Once you have finished working with a file, delete it with gemini_delete_file():

gemini_files$name[1] |>
  gemini_delete_file()
## File files/nzq2zw9u30y8 has been successfully deleted.

Supported File Types

The Google Gemini API supports a wide range of formats. For documents: PDF, plain text, HTML, CSS, Markdown, CSV, XML, and RTF. Uploading PDFs with gemini_upload_file() is particularly useful because the standard .pdf argument in llm_message() extracts only textual content, while the Gemini file API also handles image-heavy or image-only PDFs such as scanned documents.

For example, we can upload a scanned paper with no extractable text and ask Gemini to extract all references:

neal1995 <- gemini_upload_file("1995_Neal_Industry_Specific.pdf")
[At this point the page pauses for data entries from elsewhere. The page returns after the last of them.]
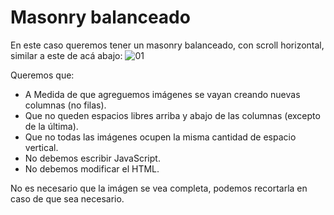 # Masonry balanceado

En este caso queremos tener un masonry balanceado, con scroll horizontal, similar a este de acá abajo:
![01](./screesnhot.jpg)

Queremos que:
* A Medida de que agreguemos imágenes se vayan creando nuevas columnas (no filas).
* Que no queden espacios libres arriba y abajo de las columnas (excepto de la última).
* Que no todas las imágenes ocupen la misma cantidad de espacio vertical.
* No debemos escribir JavaScript.
* No debemos modificar el HTML.

No es necesario que la imágen se vea completa, podemos recortarla en caso de que sea necesario. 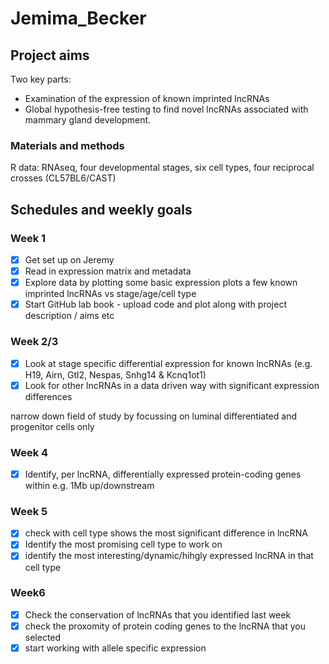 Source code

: # Jemima_Becker

## Project aims
Two key parts:
- Examination of the expression of known imprinted lncRNAs
- Global hypothesis-free testing to find novel lncRNAs associated with mammary gland development.

### Materials and methods
R
data: RNAseq, four developmental stages, six cell types, four reciprocal crosses (CL57BL6/CAST)

## Schedules and weekly goals

### Week 1
- [x] Get set up on Jeremy
- [x] Read in expression matrix and metadata
- [x] Explore data by plotting some basic expression plots a few known imprinted lncRNAs vs stage/age/cell type
- [x] Start GitHub lab book - upload code and plot along with project description / aims etc

### Week 2/3
- [x] Look at stage specific differential expression for known lncRNAs (e.g. H19, Airn, Gtl2, Nespas, Snhg14 & Kcnq1ot1)
- [x] Look for other lncRNAs in a data driven way with significant expression differences

narrow down field of study by focussing on luminal differentiated and progenitor cells only

### Week 4
- [x] Identify, per lncRNA, differentially expressed protein-coding genes within e.g. 1Mb up/downstream

### Week 5
- [x] check with cell type shows the most significant difference in lncRNA
- [x] Identify the most promising cell type to work on
- [x] identify the most interesting/dynamic/hihgly expressed lncRNA in that cell type

### Week6 
- [x] Check the conservation of lncRNAs that you identified last week
- [x] check the proxomity of protein coding genes to the lncRNA that you selected
- [x] start working with allele specific expression
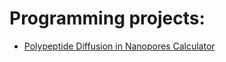 # Programming projects:
- [Polypeptide Diffusion in Nanopores Calculator](https://github.com/hoogerheide/hoogerheide.github.io/blob/master/ppdiffuse)
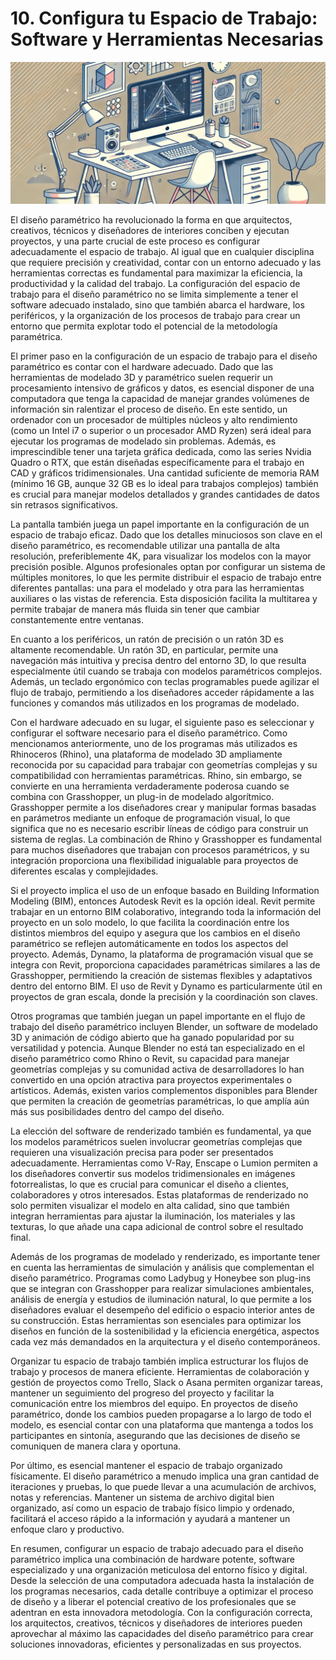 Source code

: # 10. Configura tu Espacio de Trabajo: Software y Herramientas Necesarias

![imagen4-clase10](seccion2-imagenes/2024-09-27_08-42-20-51d77ba33ce85499ace93e7d1335c585.webp)

El diseño paramétrico ha revolucionado la forma en que arquitectos, creativos, técnicos y diseñadores de interiores conciben y ejecutan proyectos, y una parte crucial de este proceso es configurar adecuadamente el espacio de trabajo. Al igual que en cualquier disciplina que requiere precisión y creatividad, contar con un entorno adecuado y las herramientas correctas es fundamental para maximizar la eficiencia, la productividad y la calidad del trabajo. La configuración del espacio de trabajo para el diseño paramétrico no se limita simplemente a tener el software adecuado instalado, sino que también abarca el hardware, los periféricos, y la organización de los procesos de trabajo para crear un entorno que permita explotar todo el potencial de la metodología paramétrica.

El primer paso en la configuración de un espacio de trabajo para el diseño paramétrico es contar con el hardware adecuado. Dado que las herramientas de modelado 3D y paramétrico suelen requerir un procesamiento intensivo de gráficos y datos, es esencial disponer de una computadora que tenga la capacidad de manejar grandes volúmenes de información sin ralentizar el proceso de diseño. En este sentido, un ordenador con un procesador de múltiples núcleos y alto rendimiento (como un Intel i7 o superior o un procesador AMD Ryzen) será ideal para ejecutar los programas de modelado sin problemas. Además, es imprescindible tener una tarjeta gráfica dedicada, como las series Nvidia Quadro o RTX, que están diseñadas específicamente para el trabajo en CAD y gráficos tridimensionales. Una cantidad suficiente de memoria RAM (mínimo 16 GB, aunque 32 GB es lo ideal para trabajos complejos) también es crucial para manejar modelos detallados y grandes cantidades de datos sin retrasos significativos.

La pantalla también juega un papel importante en la configuración de un espacio de trabajo eficaz. Dado que los detalles minuciosos son clave en el diseño paramétrico, es recomendable utilizar una pantalla de alta resolución, preferiblemente 4K, para visualizar los modelos con la mayor precisión posible. Algunos profesionales optan por configurar un sistema de múltiples monitores, lo que les permite distribuir el espacio de trabajo entre diferentes pantallas: una para el modelado y otra para las herramientas auxiliares o las vistas de referencia. Esta disposición facilita la multitarea y permite trabajar de manera más fluida sin tener que cambiar constantemente entre ventanas.

En cuanto a los periféricos, un ratón de precisión o un ratón 3D es altamente recomendable. Un ratón 3D, en particular, permite una navegación más intuitiva y precisa dentro del entorno 3D, lo que resulta especialmente útil cuando se trabaja con modelos paramétricos complejos. Además, un teclado ergonómico con teclas programables puede agilizar el flujo de trabajo, permitiendo a los diseñadores acceder rápidamente a las funciones y comandos más utilizados en los programas de modelado.

Con el hardware adecuado en su lugar, el siguiente paso es seleccionar y configurar el software necesario para el diseño paramétrico. Como mencionamos anteriormente, uno de los programas más utilizados es Rhinoceros (Rhino), una plataforma de modelado 3D ampliamente reconocida por su capacidad para trabajar con geometrías complejas y su compatibilidad con herramientas paramétricas. Rhino, sin embargo, se convierte en una herramienta verdaderamente poderosa cuando se combina con Grasshopper, un plug-in de modelado algorítmico. Grasshopper permite a los diseñadores crear y manipular formas basadas en parámetros mediante un enfoque de programación visual, lo que significa que no es necesario escribir líneas de código para construir un sistema de reglas. La combinación de Rhino y Grasshopper es fundamental para muchos diseñadores que trabajan con procesos paramétricos, y su integración proporciona una flexibilidad inigualable para proyectos de diferentes escalas y complejidades.

Si el proyecto implica el uso de un enfoque basado en Building Information Modeling (BIM), entonces Autodesk Revit es la opción ideal. Revit permite trabajar en un entorno BIM colaborativo, integrando toda la información del proyecto en un solo modelo, lo que facilita la coordinación entre los distintos miembros del equipo y asegura que los cambios en el diseño paramétrico se reflejen automáticamente en todos los aspectos del proyecto. Además, Dynamo, la plataforma de programación visual que se integra con Revit, proporciona capacidades paramétricas similares a las de Grasshopper, permitiendo la creación de sistemas flexibles y adaptativos dentro del entorno BIM. El uso de Revit y Dynamo es particularmente útil en proyectos de gran escala, donde la precisión y la coordinación son claves.

Otros programas que también juegan un papel importante en el flujo de trabajo del diseño paramétrico incluyen Blender, un software de modelado 3D y animación de código abierto que ha ganado popularidad por su versatilidad y potencia. Aunque Blender no está tan especializado en el diseño paramétrico como Rhino o Revit, su capacidad para manejar geometrías complejas y su comunidad activa de desarrolladores lo han convertido en una opción atractiva para proyectos experimentales o artísticos. Además, existen varios complementos disponibles para Blender que permiten la creación de geometrías paramétricas, lo que amplía aún más sus posibilidades dentro del campo del diseño.

La elección del software de renderizado también es fundamental, ya que los modelos paramétricos suelen involucrar geometrías complejas que requieren una visualización precisa para poder ser presentados adecuadamente. Herramientas como V-Ray, Enscape o Lumion permiten a los diseñadores convertir sus modelos tridimensionales en imágenes fotorrealistas, lo que es crucial para comunicar el diseño a clientes, colaboradores y otros interesados. Estas plataformas de renderizado no solo permiten visualizar el modelo en alta calidad, sino que también integran herramientas para ajustar la iluminación, los materiales y las texturas, lo que añade una capa adicional de control sobre el resultado final.

Además de los programas de modelado y renderizado, es importante tener en cuenta las herramientas de simulación y análisis que complementan el diseño paramétrico. Programas como Ladybug y Honeybee son plug-ins que se integran con Grasshopper para realizar simulaciones ambientales, análisis de energía y estudios de iluminación natural, lo que permite a los diseñadores evaluar el desempeño del edificio o espacio interior antes de su construcción. Estas herramientas son esenciales para optimizar los diseños en función de la sostenibilidad y la eficiencia energética, aspectos cada vez más demandados en la arquitectura y el diseño contemporáneos.

Organizar tu espacio de trabajo también implica estructurar los flujos de trabajo y procesos de manera eficiente. Herramientas de colaboración y gestión de proyectos como Trello, Slack o Asana permiten organizar tareas, mantener un seguimiento del progreso del proyecto y facilitar la comunicación entre los miembros del equipo. En proyectos de diseño paramétrico, donde los cambios pueden propagarse a lo largo de todo el modelo, es esencial contar con una plataforma que mantenga a todos los participantes en sintonía, asegurando que las decisiones de diseño se comuniquen de manera clara y oportuna.

Por último, es esencial mantener el espacio de trabajo organizado físicamente. El diseño paramétrico a menudo implica una gran cantidad de iteraciones y pruebas, lo que puede llevar a una acumulación de archivos, notas y referencias. Mantener un sistema de archivo digital bien organizado, así como un espacio de trabajo físico limpio y ordenado, facilitará el acceso rápido a la información y ayudará a mantener un enfoque claro y productivo.

En resumen, configurar un espacio de trabajo adecuado para el diseño paramétrico implica una combinación de hardware potente, software especializado y una organización meticulosa del entorno físico y digital. Desde la selección de una computadora adecuada hasta la instalación de los programas necesarios, cada detalle contribuye a optimizar el proceso de diseño y a liberar el potencial creativo de los profesionales que se adentran en esta innovadora metodología. Con la configuración correcta, los arquitectos, creativos, técnicos y diseñadores de interiores pueden aprovechar al máximo las capacidades del diseño paramétrico para crear soluciones innovadoras, eficientes y personalizadas en sus proyectos.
bib <- llm_message("Extract all the references from this paper in the specified format") |>
  chat(gemini(.fileid = neal1995$name),
       .json_schema = tidyllm_schema(
         name         = "references",
         APAreferences = field_chr("References in APA format", .vector = TRUE)
       ))

references <- bib |> get_reply_data()
references$APAreferences[1:5]
## [1] "Addison, John, and Portugal, Pedro. \"Job Displacement, Relative Wage Changes, and Duration of Unemployment.\" *Journal of Labor Economics* 7 (July 1989): 281-302."
## [2] "Altonji, Joseph, and Shakotko, Robert. \"Do Wages Rise with Seniority?\" *Review of Economic Studies* 54 (July 1987): 437-59."                                      
## [3] "Becker, Gary. *Human Capital*. New York: Columbia University Press, 1975."                                                                                          
## [4] "Carrington, William. \"Wage Losses for Displaced Workers: Is It Really the Firm That Matters?\" *Journal of Human Resources* 28 (Summer 1993): 435-62."             
## [5] "Carrington, William, and Zaman, Asad. \"Interindustry Variation in the Costs of Job Displacement.\" *Journal of Labor Economics* 12 (April 1994): 243-76."

Image formats include PNG, JPEG, WEBP, HEIC, and HEIF. Video formats cover MP4, MPEG, MOV, AVI, FLV, MPG, WEBM, WMV, and 3GPP. Audio formats include WAV, MP3, AIFF, AAC, OGG Vorbis, and FLAC. Code files for JavaScript and Python are also supported.

Conclusion

The Gemini file API enables multimodal workflows across a wide range of scientific disciplines. In linguistics and humanities research, audio and video can be used for speech analysis or the study of historical footage. Social scientists can process interview recordings and observational video. By integrating text, audio, video, images, and code into a unified pipeline, chat(gemini()) covers use cases well beyond what llm_message() alone supports.

For PDFs and images, Claude offers a parallel option via the Claude Files API (claude_upload_file()). The two providers complement each other: Gemini for video, audio, and image-only scans; Claude for dense academic text where long-context coherence matters most. See the Structured Question Answering from PDFs article for the PDF workflow in more detail.